Polyphenol-modified proteins have been extensively studied, but the long processing time limits their application. This study aims to evaluate the effects of ultrasonic-assisted treatment (UAT) at 0 W (no ultrasound) and 650 W, as well as heat-assisted treatment (HAT) at 25 °C (no heat) and 80 °C, on the physicochemical, structural, antibody-binding capacity and functional properties of whey protein isolate (WPI)-(−)-epigallocatechin gallate (EGCG) conjugates.

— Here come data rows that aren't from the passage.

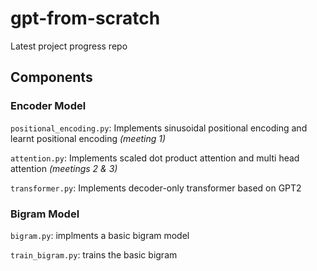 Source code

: # gpt-from-scratch

Latest project progress repo

## Components

### Encoder Model

`positional_encoding.py`: Implements sinusoidal positional encoding and learnt positional encoding *(meeting 1)*

`attention.py`: Implements scaled dot product attention and multi head attention *(meetings 2 & 3)*

`transformer.py`: Implements decoder-only transformer based on GPT2

### Bigram Model

`bigram.py`: implments a basic bigram model

`train_bigram.py`: trains the basic bigram
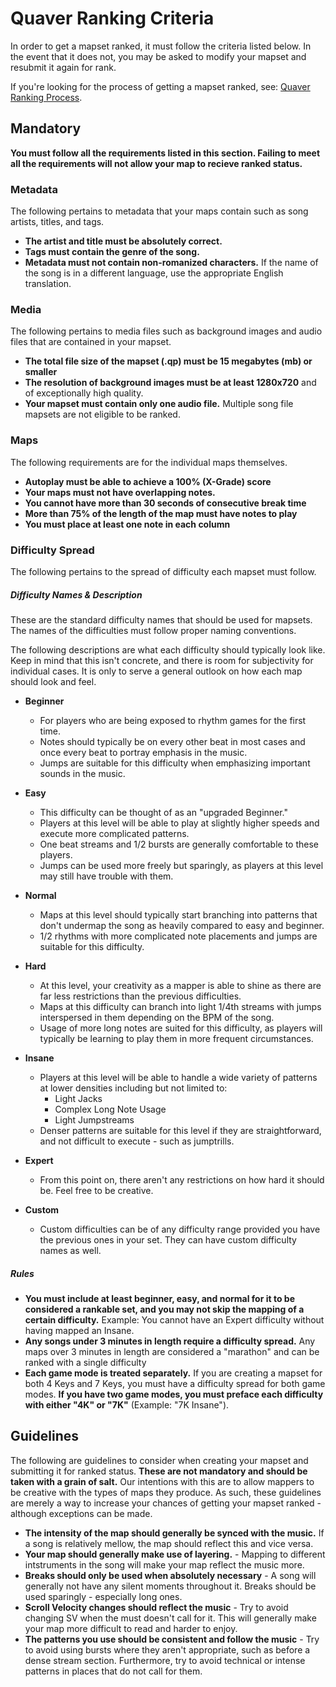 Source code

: # Quaver Ranking Criteria

In order to get a mapset ranked, it must follow the criteria listed below. In the event that it does not, you may be asked to modify your mapset and resubmit it again for rank.

If you're looking for the process of getting a mapset ranked, see: [Quaver Ranking Process](/Ranking/Process).

## Mandatory

**You must follow all the requirements listed in this section. Failing to meet all the requirements will not allow your map to recieve ranked status.**

### Metadata

The following pertains to metadata that your maps contain such as song artists, titles, and tags.

* **The artist and title must be absolutely correct.**
* **Tags must contain the genre of the song.**
* **Metadata must not contain non-romanized characters.** If the name of the song is in a different language, use the appropriate English translation.

### Media

The following pertains to media files such as background images and audio files that are contained in your mapset.

* **The total file size of the mapset (.qp) must be 15 megabytes (mb) or smaller**
* **The resolution of background images must be at least 1280x720** and of exceptionally high quality.
* **Your mapset must contain only one audio file.** Multiple song file mapsets are not eligible to be ranked.

### Maps 

The following requirements are for the individual maps themselves.

* **Autoplay must be able to achieve a 100% (X-Grade) score**
* **Your maps must not have overlapping notes.**
* **You cannot have more than 30 seconds of consecutive break time**
* **More than 75% of the length of the map must have notes to play**
* **You must place at least one note in each column**

### Difficulty Spread

The following pertains to the spread of difficulty each mapset must follow.

##### Difficulty Names & Description

These are the standard difficulty names that should be used for mapsets. The names of the difficulties must follow proper naming conventions.

The following descriptions are what each difficulty should typically look like. Keep in mind that this isn't concrete, and there is room for subjectivity for individual cases. It is only to serve a general outlook on how each map should look and feel.

* **Beginner**
     * For players who are being exposed to rhythm games for the first time. 
     * Notes should typically be on every other beat in most cases and once every beat to portray emphasis in the music.
     * Jumps are suitable for this difficulty when emphasizing important sounds in the music.
     
* **Easy** 
     * This difficulty can be thought of as an "upgraded Beginner." 
     * Players at this level will be able to play at slightly higher speeds and execute more complicated patterns. 
     * One beat streams and 1/2 bursts are generally comfortable to these players.
     * Jumps can be used more freely but sparingly, as players at this level may still have trouble with them.
     
* **Normal**
     * Maps at this level should typically start branching into patterns that don't undermap the song as heavily compared to easy and beginner. 
     * 1/2 rhythms with more complicated note placements and jumps are suitable for this difficulty.
     
* **Hard** 
     * At this level, your creativity as a mapper is able to shine as there are far less restrictions than the previous difficulties.
     * Maps at this difficulty can branch into light 1/4th streams with jumps interspersed in them depending on the BPM of the song.
     * Usage of more long notes are suited for this difficulty, as players will typically be learning to play them in more frequent circumstances.
* **Insane**
     * Players at this level will be able to handle a wide variety of patterns at lower densities including but not limited to: 
          * Light Jacks
          * Complex Long Note Usage
          * Light Jumpstreams
     * Denser patterns are suitable for this level if they are straightforward, and not difficult to execute - such as jumptrills.
* **Expert** 
     * From this point on, there aren't any restrictions on how hard it should be. Feel free to be creative. 
* **Custom** 
     * Custom difficulties can be of any difficulty range provided you have the previous ones in your set. They can have custom difficulty names as well.

##### Rules

* **You must include at least beginner, easy, and normal for it to be considered a rankable set, and you may not skip the mapping of a certain difficulty.** Example: You cannot have an Expert difficulty without having mapped an Insane.
* **Any songs under 3 minutes in length require a difficulty spread.** Any maps over 3 minutes in length are considered a "marathon" and can be ranked with a single difficulty
* **Each game mode is treated separately.** If you are creating a mapset for both 4 Keys and 7 Keys, you must have a difficulty spread for both game modes. **If you have two game modes, you must preface each difficulty with either "4K" or "7K"** (Example: "7K Insane").

## Guidelines

The following are guidelines to consider when creating your mapset and submitting it for ranked status. **These are not mandatory and should be taken with a grain of salt.** Our intentions with this are to allow mappers to be creative with the types of maps they produce. As such, these guidelines are merely a way to increase your chances of getting your mapset ranked - although exceptions can be made.

* **The intensity of the map should generally be synced with the music.** If a song is relatively mellow, the map should reflect this and vice versa.
* **Your map should generally make use of layering.** - Mapping to different intstruments in the song will make your map reflect the music more.
* **Breaks should only be used when absolutely necessary** - A song will generally not have any silent moments throughout it. Breaks should be used sparingly - especially long ones.
* **Scroll Velocity changes should reflect the music** - Try to avoid changing SV when the must doesn't call for it. This will generally make your map more difficult to read and harder to enjoy.
* **The patterns you use should be consistent and follow the music** - Try to avoid using bursts where they aren't appropriate, such as before a dense stream section. Furthermore, try to avoid technical or intense patterns in places that do not call for them.
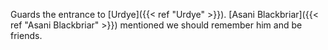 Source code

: Guards the entrance to [Urdye]({{< ref "Urdye" >}}). [Asani Blackbriar]({{< ref "Asani Blackbriar" >}}) mentioned we should remember him and be friends. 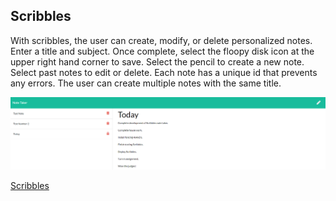 ## Scribbles

With scribbles, the user can create, modify, or delete personalized notes. 
Enter a title and subject. Once complete, select the floopy disk icon at the upper right hand corner to save.
Select the pencil to create a new note. 
Select past notes to edit or delete. 
Each note has a unique id that prevents any errors. The user can create multiple notes with the same title.





<img src="https://github.com/ward438/Scribbles/blob/main/scribbles.png?raw=true" alt="Scribbles"
width="1000px"/>


<a href="https://thawing-stream-39395.herokuapp.com/index.html">Scribbles</a>






























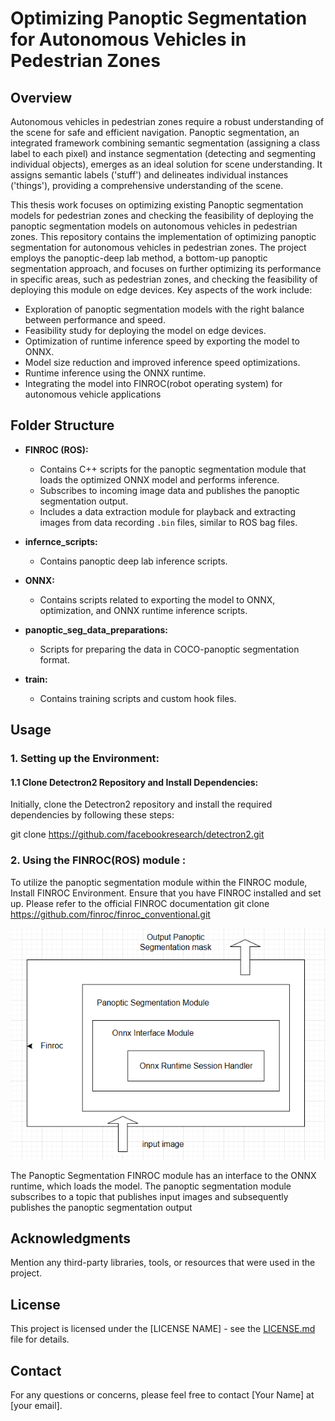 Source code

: # Optimizing Panoptic Segmentation for Autonomous Vehicles in Pedestrian Zones
## Overview

Autonomous vehicles in pedestrian zones require a robust understanding of the scene for safe and efficient navigation. Panoptic segmentation, an integrated framework combining semantic segmentation (assigning a class label to each pixel) and instance segmentation (detecting and segmenting individual objects), emerges as an ideal solution for scene understanding. It assigns semantic labels ('stuff') and delineates individual instances ('things'), providing a comprehensive understanding of the scene. 

This thesis work focuses on optimizing existing Panoptic segmentation models for pedestrian zones and checking the feasibility of deploying the panoptic segmentation models on autonomous vehicles in pedestrian zones. This repository contains the implementation of optimizing panoptic segmentation for autonomous vehicles in pedestrian zones. The project employs the panoptic-deep lab method, a bottom-up panoptic segmentation approach, and focuses on further optimizing its performance in specific areas, such as pedestrian zones, and checking the feasibility of deploying this module on edge devices. Key aspects of the work include:

- Exploration of panoptic segmentation models with the right balance between performance and speed.
- Feasibility study for deploying the model on edge devices.
- Optimization of runtime inference speed by exporting the model to ONNX.
- Model size reduction and improved inference speed optimizations.
- Runtime inference using the ONNX runtime.
- Integrating the model into FINROC(robot operating system) for autonomous vehicle applications

## Folder Structure

- **FINROC (ROS):**
  - Contains C++ scripts for the panoptic segmentation module that loads the optimized ONNX model and performs inference.
  - Subscribes to incoming image data and publishes the panoptic segmentation output.
  - Includes a data extraction module for playback and extracting images from data recording `.bin` files, similar to ROS bag files.

- **infernce_scripts:**
  - Contains panoptic deep lab inference scripts.

- **ONNX:**
  - Contains scripts related to exporting the model to ONNX, optimization, and ONNX runtime inference scripts.

- **panoptic_seg_data_preparations:**
  - Scripts for preparing the data in COCO-panoptic segmentation format.

- **train:**
  - Contains training scripts and custom hook files.

## Usage

### 1. Setting up the Environment:

#### 1.1 Clone Detectron2 Repository and Install Dependencies:

Initially, clone the Detectron2 repository and install the required dependencies by following these steps:

git clone https://github.com/facebookresearch/detectron2.git

### 2. Using the FINROC(ROS) module : 
To utilize the panoptic segmentation module within the FINROC module, Install FINROC Environment. Ensure that you have FINROC installed and set up. Please refer to the official FINROC documentation git clone https://github.com/finroc/finroc_conventional.git

![FINROC Module Overview](documents/Flow_chart_finroc_onnx_infernce.PNG)

The Panoptic Segmentation FINROC module has an interface to the ONNX runtime, which loads the model. The panoptic segmentation module subscribes to a topic that publishes input images and subsequently publishes the panoptic segmentation output

## Acknowledgments

Mention any third-party libraries, tools, or resources that were used in the project.

## License

This project is licensed under the [LICENSE NAME] - see the [LICENSE.md](LICENSE.md) file for details.

## Contact

For any questions or concerns, please feel free to contact [Your Name] at [your email].
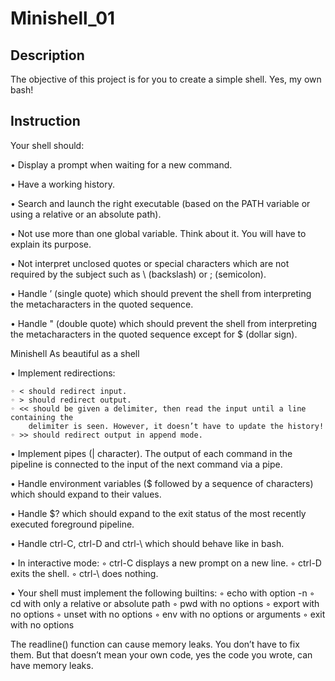 # Minishell_01

## Description
The objective of this project is for you to create a simple shell. Yes, my own bash!

## Instruction
Your shell should:

• Display a prompt when waiting for a new command.

• Have a working history.

• Search and launch the right executable (based on the PATH variable or using a
relative or an absolute path).

• Not use more than one global variable. Think about it. You will have to explain
its purpose.

• Not interpret unclosed quotes or special characters which are not required by the
subject such as \ (backslash) or ; (semicolon).

• Handle ’ (single quote) which should prevent the shell from interpreting the metacharacters in the quoted sequence.

• Handle " (double quote) which should prevent the shell from interpreting the metacharacters in the quoted sequence except for $ (dollar sign).

Minishell As beautiful as a shell

• Implement redirections:

	◦ < should redirect input.
	◦ > should redirect output.
	◦ << should be given a delimiter, then read the input until a line containing the
		delimiter is seen. However, it doesn’t have to update the history!
	◦ >> should redirect output in append mode.

• Implement pipes (| character). The output of each command in the pipeline is
connected to the input of the next command via a pipe.

• Handle environment variables ($ followed by a sequence of characters) which
should expand to their values.

• Handle $? which should expand to the exit status of the most recently executed
foreground pipeline.

• Handle ctrl-C, ctrl-D and ctrl-\ which should behave like in bash.

• In interactive mode:
	◦ ctrl-C displays a new prompt on a new line.
	◦ ctrl-D exits the shell.
	◦ ctrl-\ does nothing.

• Your shell must implement the following builtins:
	◦ echo with option -n
	◦ cd with only a relative or absolute path
	◦ pwd with no options
	◦ export with no options
	◦ unset with no options
	◦ env with no options or arguments
	◦ exit with no options

The readline() function can cause memory leaks. You don’t have to fix them. But
that doesn’t mean your own code, yes the code you wrote, can have memory
leaks.
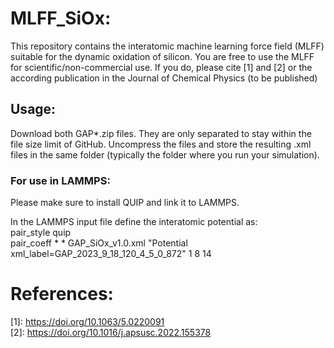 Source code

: # MLFF_SiOx:
This repository contains the interatomic machine learning force field (MLFF) suitable for the dynamic oxidation of silicon. You are free to use the MLFF for scientific/non-commercial use. If you do, please cite [1] and [2] or the according publication in the Journal of Chemical Physics (to be published)

## Usage:
Download both GAP*.zip files. They are only separated to stay within the file size limit of GitHub.
Uncompress the files and store the resulting .xml files in the same folder (typically the folder where you run your simulation).

### For use in LAMMPS:
Please make sure to install QUIP and link it to LAMMPS.

In the LAMMPS input file define the interatomic potential as: <br>
pair_style	quip <br>
pair_coeff	* * GAP_SiOx_v1.0.xml "Potential xml_label=GAP_2023_9_18_120_4_5_0_872" 1 8 14


# References:
\[1\]: https://doi.org/10.1063/5.0220091 <br>
\[2\]: https://doi.org/10.1016/j.apsusc.2022.155378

The results showed that the immunoglobulin E (IgE) binding capacity of WPI-EGCG conjugate prepared by UAT (U650-E) and WPI-EGCG conjugate prepared by HAT (H80-E) was significantly reduced in comparison with the corresponding conjugates without ultrasound-assisted and without heat-assisted. Notably, H80-E exhibits the lowest IgE binding capacity (42.40 %) and demonstrates superior performance in terms of antioxidant capacity, α-glucosidase inhibitory activity, solubility, and emulsifying properties. This is attributed to the effects of heat treatment on the structure of WPI and the binding sites between WPI and EGCG. In addition, the reduction in IgE binding capacity of H80-E can be attributed to the disruption of conformational epitopes and the masking of critical linear epitopes by both heat treatment and the presence of EGCG. However, the foaming characteristics of H80-E were observed to be less favorable compared to those of U650-E, which can be attributed to the decreased surface hydrophobicity and diminished free sulfhydryl group content exhibited by H80-E. This study demonstrates that WPI-EGCG conjugates prepared by HAT have more potential for application in hypoallergenic or functional foods.